__SUPPLIED DATA__

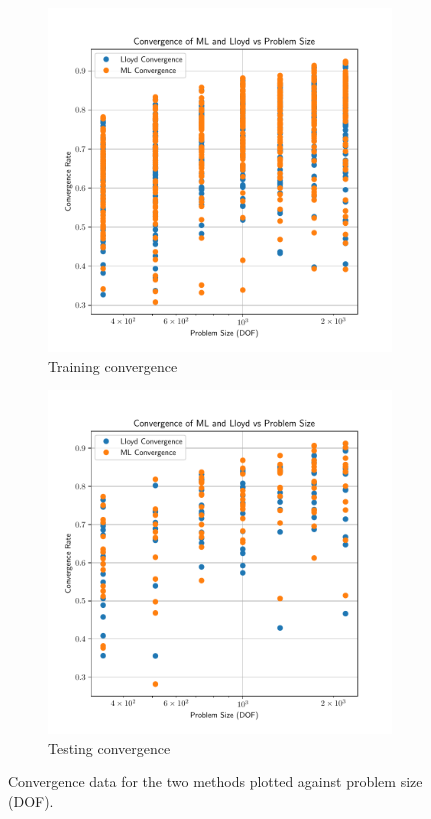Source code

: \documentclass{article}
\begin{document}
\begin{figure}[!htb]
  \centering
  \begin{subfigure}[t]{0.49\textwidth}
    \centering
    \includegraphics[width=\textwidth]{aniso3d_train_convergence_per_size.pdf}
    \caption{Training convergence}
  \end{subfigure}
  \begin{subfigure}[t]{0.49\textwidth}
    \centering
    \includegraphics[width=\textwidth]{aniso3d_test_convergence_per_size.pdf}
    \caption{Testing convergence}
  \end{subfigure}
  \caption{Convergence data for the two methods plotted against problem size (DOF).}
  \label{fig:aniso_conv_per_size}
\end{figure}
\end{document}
---
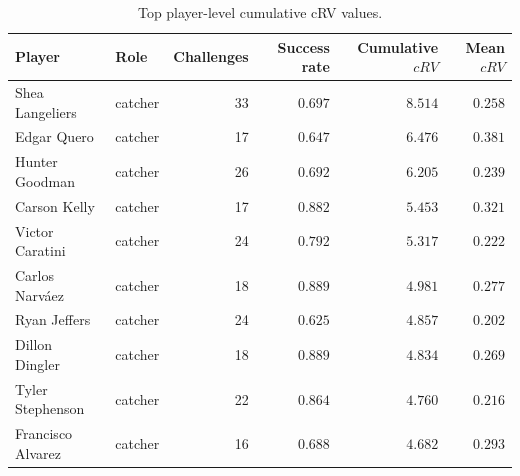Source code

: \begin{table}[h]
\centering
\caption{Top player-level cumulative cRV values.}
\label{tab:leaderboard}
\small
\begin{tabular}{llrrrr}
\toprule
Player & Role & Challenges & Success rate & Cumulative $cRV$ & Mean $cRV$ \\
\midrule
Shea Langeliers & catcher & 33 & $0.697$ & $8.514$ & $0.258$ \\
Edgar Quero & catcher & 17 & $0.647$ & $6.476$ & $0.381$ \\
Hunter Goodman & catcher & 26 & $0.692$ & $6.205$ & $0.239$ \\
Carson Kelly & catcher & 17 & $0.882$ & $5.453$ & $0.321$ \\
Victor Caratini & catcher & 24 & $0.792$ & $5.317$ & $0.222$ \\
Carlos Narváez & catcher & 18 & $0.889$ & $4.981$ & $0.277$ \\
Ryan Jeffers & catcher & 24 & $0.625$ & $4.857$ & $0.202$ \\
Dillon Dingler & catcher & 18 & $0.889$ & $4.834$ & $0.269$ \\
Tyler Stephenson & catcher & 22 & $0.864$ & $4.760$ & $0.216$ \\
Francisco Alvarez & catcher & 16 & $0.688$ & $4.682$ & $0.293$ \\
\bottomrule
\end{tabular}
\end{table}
--
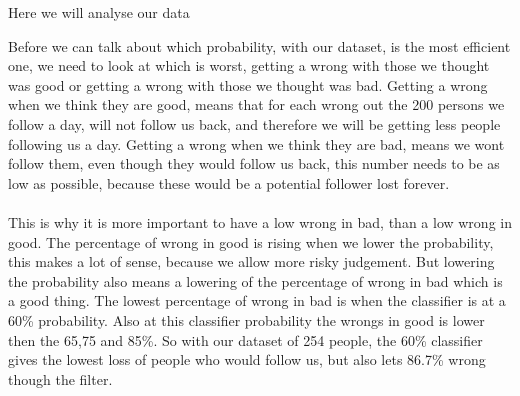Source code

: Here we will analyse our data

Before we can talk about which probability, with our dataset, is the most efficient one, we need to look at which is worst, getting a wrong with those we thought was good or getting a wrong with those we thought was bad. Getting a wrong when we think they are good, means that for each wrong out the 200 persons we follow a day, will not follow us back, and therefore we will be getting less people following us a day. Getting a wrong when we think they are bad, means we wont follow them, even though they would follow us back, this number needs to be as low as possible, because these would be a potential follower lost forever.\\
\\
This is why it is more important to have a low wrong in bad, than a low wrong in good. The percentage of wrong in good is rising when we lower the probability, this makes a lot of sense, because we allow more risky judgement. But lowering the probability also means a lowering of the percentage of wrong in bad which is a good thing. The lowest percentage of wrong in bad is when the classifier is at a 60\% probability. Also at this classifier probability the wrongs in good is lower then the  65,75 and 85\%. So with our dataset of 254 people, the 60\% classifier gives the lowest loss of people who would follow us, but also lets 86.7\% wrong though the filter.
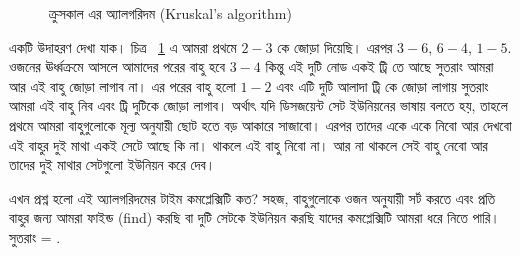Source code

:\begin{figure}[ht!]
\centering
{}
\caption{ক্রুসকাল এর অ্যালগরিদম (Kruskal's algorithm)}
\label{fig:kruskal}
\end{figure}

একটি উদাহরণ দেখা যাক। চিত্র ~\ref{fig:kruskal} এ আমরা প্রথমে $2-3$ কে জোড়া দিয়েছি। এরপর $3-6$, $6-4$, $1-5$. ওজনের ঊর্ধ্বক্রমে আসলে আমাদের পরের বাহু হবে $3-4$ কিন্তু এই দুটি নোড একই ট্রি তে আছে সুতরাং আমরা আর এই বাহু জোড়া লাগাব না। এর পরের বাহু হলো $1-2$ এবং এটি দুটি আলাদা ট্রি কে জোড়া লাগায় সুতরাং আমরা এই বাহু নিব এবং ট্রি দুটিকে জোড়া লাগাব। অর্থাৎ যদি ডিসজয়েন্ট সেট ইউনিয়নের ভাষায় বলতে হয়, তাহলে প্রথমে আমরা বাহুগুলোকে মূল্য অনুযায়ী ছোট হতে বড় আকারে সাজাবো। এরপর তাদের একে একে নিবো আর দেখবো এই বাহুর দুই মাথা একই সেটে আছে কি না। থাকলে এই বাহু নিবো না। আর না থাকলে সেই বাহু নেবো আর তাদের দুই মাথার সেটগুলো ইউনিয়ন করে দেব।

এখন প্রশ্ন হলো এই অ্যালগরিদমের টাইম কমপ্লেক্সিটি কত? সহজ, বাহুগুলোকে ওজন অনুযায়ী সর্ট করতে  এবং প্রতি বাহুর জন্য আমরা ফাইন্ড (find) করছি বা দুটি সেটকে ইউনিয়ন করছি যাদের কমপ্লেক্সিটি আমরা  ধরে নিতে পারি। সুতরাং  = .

__WORK TASK__
Give the number of lines in the listing that contain the word "includegraphics", leaving out all other words.

__RESPONSE TO THIS EXERCISE__
2